Eppure, nonostante queste manovre anticostituzionali, Bukele gode dell’appoggio della maggioranza della popolazione, come dimostra il voto del 4 febbraio.
Bukele è un populista in tutto e per tutto, e come ogni populista attraverso discorsi demagocici ha saputo vendere l’idea di un cambiamento. Oltre a ciò, ha creato un sistema mediatico e di propaganda moderno ed efficace, basato sul marketing politico e sulle reti sociali; un sistema mediatico che appoggia, giustifica e promuove l’apparato di violenza che si è sviluppato.
Però certamente tutto questo non avrebbe avuto un tale successo se non fosse stato per la guerra dichiarata alle pandillas, le quali durante molti anni hanno esercitato una violenza estrema e hanno di fatto tenuto in ostaggio ampi settori della popolazione – soprattutto quelli impoveriti – generando ferite profonde nel tessuto sociale; una violenza che ovviamente ha trovato campo fertile nel sistema di disuguaglianza e ingiustizia sociale presente nel Salvador, così come nell’abbandono statale in termini di servizi e politiche pubbliche.

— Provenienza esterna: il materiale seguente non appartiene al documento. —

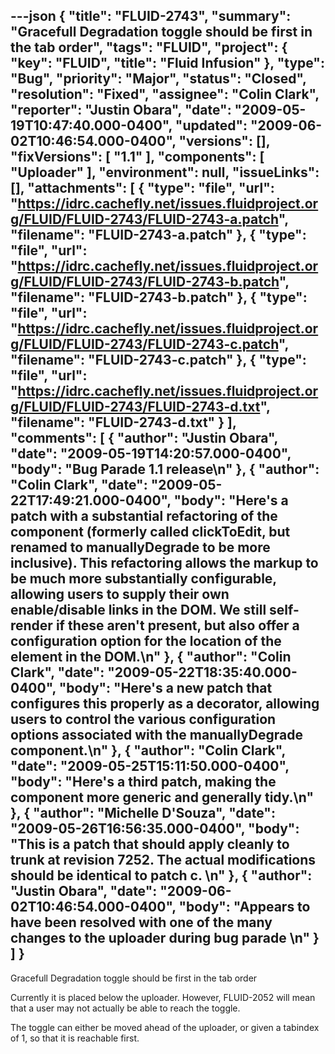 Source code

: ---json
{
  "title": "FLUID-2743",
  "summary": "Gracefull Degradation toggle should be first in the tab order",
  "tags": "FLUID",
  "project": {
    "key": "FLUID",
    "title": "Fluid Infusion"
  },
  "type": "Bug",
  "priority": "Major",
  "status": "Closed",
  "resolution": "Fixed",
  "assignee": "Colin Clark",
  "reporter": "Justin Obara",
  "date": "2009-05-19T10:47:40.000-0400",
  "updated": "2009-06-02T10:46:54.000-0400",
  "versions": [],
  "fixVersions": [
    "1.1"
  ],
  "components": [
    "Uploader"
  ],
  "environment": null,
  "issueLinks": [],
  "attachments": [
    {
      "type": "file",
      "url": "https://idrc.cachefly.net/issues.fluidproject.org/FLUID/FLUID-2743/FLUID-2743-a.patch",
      "filename": "FLUID-2743-a.patch"
    },
    {
      "type": "file",
      "url": "https://idrc.cachefly.net/issues.fluidproject.org/FLUID/FLUID-2743/FLUID-2743-b.patch",
      "filename": "FLUID-2743-b.patch"
    },
    {
      "type": "file",
      "url": "https://idrc.cachefly.net/issues.fluidproject.org/FLUID/FLUID-2743/FLUID-2743-c.patch",
      "filename": "FLUID-2743-c.patch"
    },
    {
      "type": "file",
      "url": "https://idrc.cachefly.net/issues.fluidproject.org/FLUID/FLUID-2743/FLUID-2743-d.txt",
      "filename": "FLUID-2743-d.txt"
    }
  ],
  "comments": [
    {
      "author": "Justin Obara",
      "date": "2009-05-19T14:20:57.000-0400",
      "body": "Bug Parade 1.1 release\n"
    },
    {
      "author": "Colin Clark",
      "date": "2009-05-22T17:49:21.000-0400",
      "body": "Here's a patch with a substantial refactoring of the component (formerly called clickToEdit, but renamed to manuallyDegrade to be more inclusive). This refactoring allows the markup to be much more substantially configurable, allowing users to supply their own enable/disable links in the DOM. We still self-render if these aren't present, but also offer a configuration option for the location of the element in the DOM.\n"
    },
    {
      "author": "Colin Clark",
      "date": "2009-05-22T18:35:40.000-0400",
      "body": "Here's a new patch that configures this properly as a decorator, allowing users to control the various configuration options associated with the manuallyDegrade component.\n"
    },
    {
      "author": "Colin Clark",
      "date": "2009-05-25T15:11:50.000-0400",
      "body": "Here's a third patch, making the component more generic and generally tidy.\n"
    },
    {
      "author": "Michelle D'Souza",
      "date": "2009-05-26T16:56:35.000-0400",
      "body": "This is a patch that should apply cleanly to trunk at revision 7252. The actual modifications should be identical to patch c.&#x20;\n"
    },
    {
      "author": "Justin Obara",
      "date": "2009-06-02T10:46:54.000-0400",
      "body": "Appears to have been resolved with one of the many changes to the uploader during bug parade&#x20;\n"
    }
  ]
}
---
Gracefull Degradation toggle should be first in the tab order

Currently it is placed below the uploader. However, FLUID-2052 will mean that a user may not actually be able to reach the toggle.

The toggle can either be moved ahead of the uploader, or given a tabindex of 1, so that it is reachable first.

La questione delle pandillas non è nuova e nemmeno lo è il discorso demagogico a tal riguardo da parte dei governi: tutti, da quello di Francisco Flores a quelli del Frente Farabundo Martí para la Liberación Nacional – FMLN, hanno adottato una politica di tolleranza zero e “mano dura”, quel che l’accademia riconosce come “populismo punitivo”. Queste politiche, o meglio questi discorsi, hanno sempre riscosso successo e appoggio da parte della popolazione, pur non offrendo risultati efficaci né sostenibili.
Bukele si inserisce a pieno in questa tradizione e ne fa una bandiera, uno strumento di propaganda basato sui numeri di un’apparente riduzione del tasso di omicidi a legittimazione della svolta autoritaria e della militarizzazione del paese. E ciò ha un impatto importante sull’opinione pubblica a suo favore, nonostante recentemente il portale indipendente El Faro abbia rivelato l’esistenza di negoziati e accordi fra Bukele e i capi delle pandillas, dimostrando quindi che l’attuale situazione non è altro che uno “stato di pace mafiosa”.
È chiaro che tutti i governi hanno sempre dialogato con le pandillas, e di fatto la tendenza alla riduzione degli omicidi è una costante a partire dal 2016, risultato di patti simili a quelli sottoscritti da Bukele. Anche in questo caso, lui non fa nulla di nuovo, ma lo fa in modo più teatrale e profondo, procedendo ad arresti di massa, inasprendo le pene e i trattamenti, ma di fatto lasciando nella completa impunità i dirigenti delle pandillas.
Bukele ha fatto arrestare oltre 70’000 pandilleros, ma secondo una ricerca di Insight Crime altre decine di migliaia si manterrebbero in libertà. Chi sono, dunque, le milgiaia di persone che si trovano in carcere?
Ripeto quel che ho detto prima: Bukele non ha nessun tipo di “politica di sicurezza”, non ha nessuna intenzione di risolvere le cause strutturali della violenza né di offrire un accompagnamento giuridico e sociale alle vittime. La questione delle pandillas e della violenza è strumentale al suo discorso perché gli consente di mobilitare il suo sistema mediatico, estendere continuamente lo Stato di eccezione e concentrare sempre più potere.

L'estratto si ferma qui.